Anna Signeul (born 20 May 1961) is a Swedish football manager and former football player. She was the national coach of the Scotland women's team from March 2005 until 2017, and the national coach of the Finland women's team from 2017 to 2022.

==Playing career==
Signeul grew up in the town of Falun, Sweden and enjoyed participating in many sports as a child. As a supporter of IFK Göteborg, she drifted towards football and joined local club Falu BS. While still a teenager, she joined IK Brage before spending the majority of her playing career at Strömsbro IF. In total, Signeul made 240 appearances in the Division 1 and Damallsvenskan, the highest tiers of Swedish women's football. Although called up to several Sweden national squads, she was never capped for her country as a player.

==Coaching career==
Signeul began her coaching career at the age of 21 while still a player at IK Brage. She coached at club level including spells at Strömsbro IF and Tyresö FF, and from 1996 worked with the Swedish Football Association as head of the national women's teams at youth level. Under Signeul's tutelage, Sweden came third in the 1998 UEFA Women's Under-18 Championship before winning the competition the following year.
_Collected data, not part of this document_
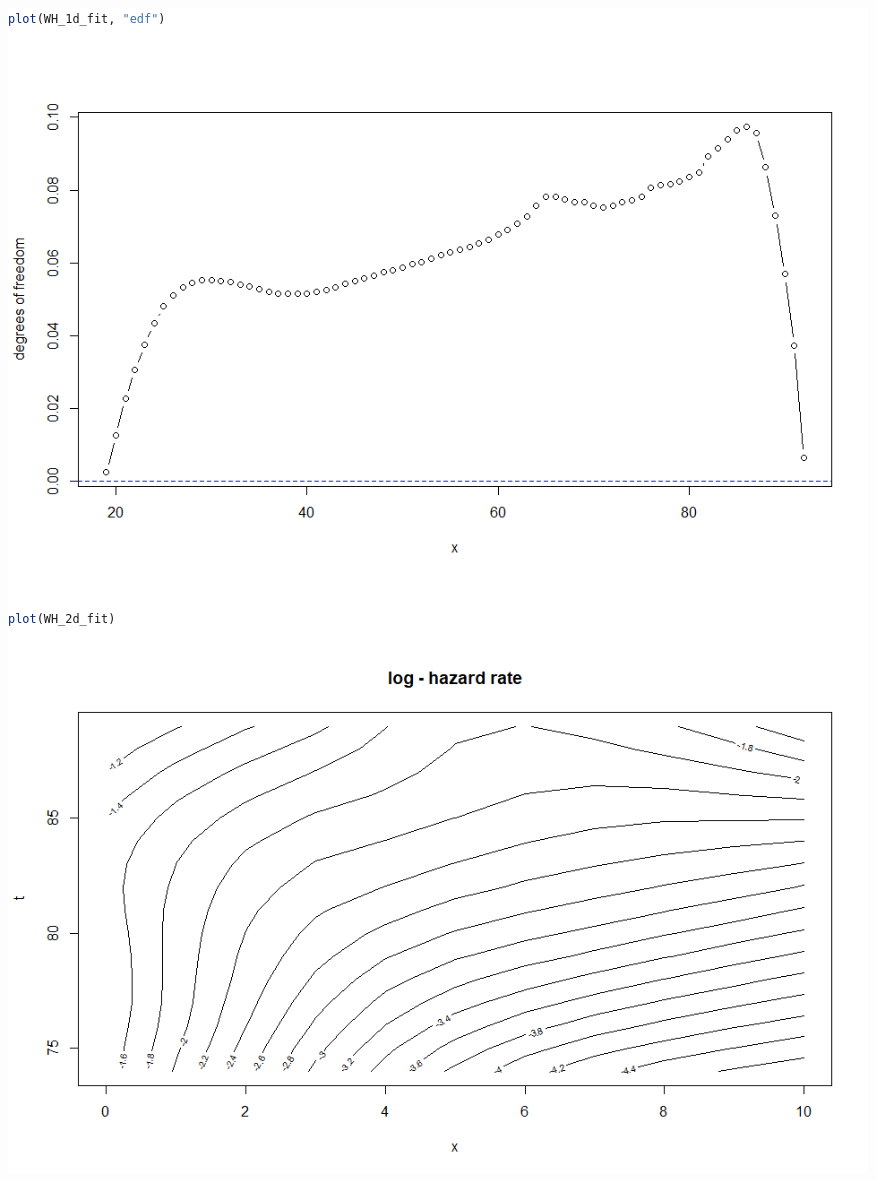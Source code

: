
 ``` r
plot(WH_1d_fit, "edf")
```

<img src="man/figures/README-plot-3.png" width="100%" style="display: block; margin: auto;" />

``` r

plot(WH_2d_fit)
```

<img src="man/figures/README-plot-4.png" width="100%" style="display: block; margin: auto;" />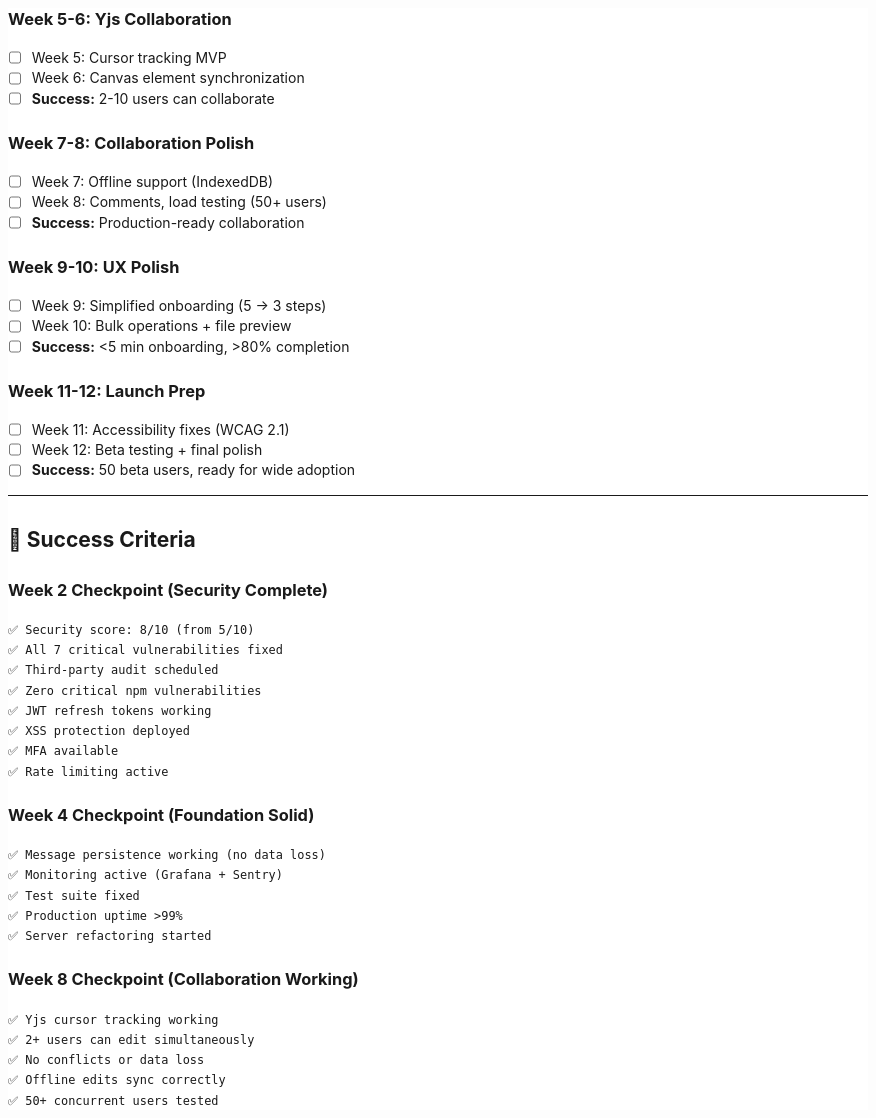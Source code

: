 ### **Week 5-6: Yjs Collaboration**
- [ ] Week 5: Cursor tracking MVP
- [ ] Week 6: Canvas element synchronization
- [ ] **Success:** 2-10 users can collaborate

### **Week 7-8: Collaboration Polish**
- [ ] Week 7: Offline support (IndexedDB)
- [ ] Week 8: Comments, load testing (50+ users)
- [ ] **Success:** Production-ready collaboration

### **Week 9-10: UX Polish**
- [ ] Week 9: Simplified onboarding (5 → 3 steps)
- [ ] Week 10: Bulk operations + file preview
- [ ] **Success:** <5 min onboarding, >80% completion

### **Week 11-12: Launch Prep**
- [ ] Week 11: Accessibility fixes (WCAG 2.1)
- [ ] Week 12: Beta testing + final polish
- [ ] **Success:** 50 beta users, ready for wide adoption

---

## 🎯 Success Criteria

### Week 2 Checkpoint (Security Complete)
```
✅ Security score: 8/10 (from 5/10)
✅ All 7 critical vulnerabilities fixed
✅ Third-party audit scheduled
✅ Zero critical npm vulnerabilities
✅ JWT refresh tokens working
✅ XSS protection deployed
✅ MFA available
✅ Rate limiting active
```

### Week 4 Checkpoint (Foundation Solid)
```
✅ Message persistence working (no data loss)
✅ Monitoring active (Grafana + Sentry)
✅ Test suite fixed
✅ Production uptime >99%
✅ Server refactoring started
```

### Week 8 Checkpoint (Collaboration Working)
```
✅ Yjs cursor tracking working
✅ 2+ users can edit simultaneously
✅ No conflicts or data loss
✅ Offline edits sync correctly
✅ 50+ concurrent users tested
```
In March 2005, Signeul was appointed as national coach of the Scotland women's team, replacing the outgoing Vera Pauw. Her first major achievement was leading the country to a qualification play-off for UEFA Women's Euro 2009 which they lost on away goals to Russia. She has also led Scotland to an all-time high of 20 in the FIFA Women's World Rankings. In addition to her position as National Coach, Signeul also has a wider remit in charge of developing the women's game at all levels in Scotland. Signeul announced in January 2017 that she would leave Scotland after the UEFA Women's Euro 2017 tournament to become the head coach of Finland.

After the end of the UEFA Women's Euro 2022 tournament, concluded by Finland at the group stage and defeated in all the three matches, Signeul resigned in agreement with the Football Association of Finland.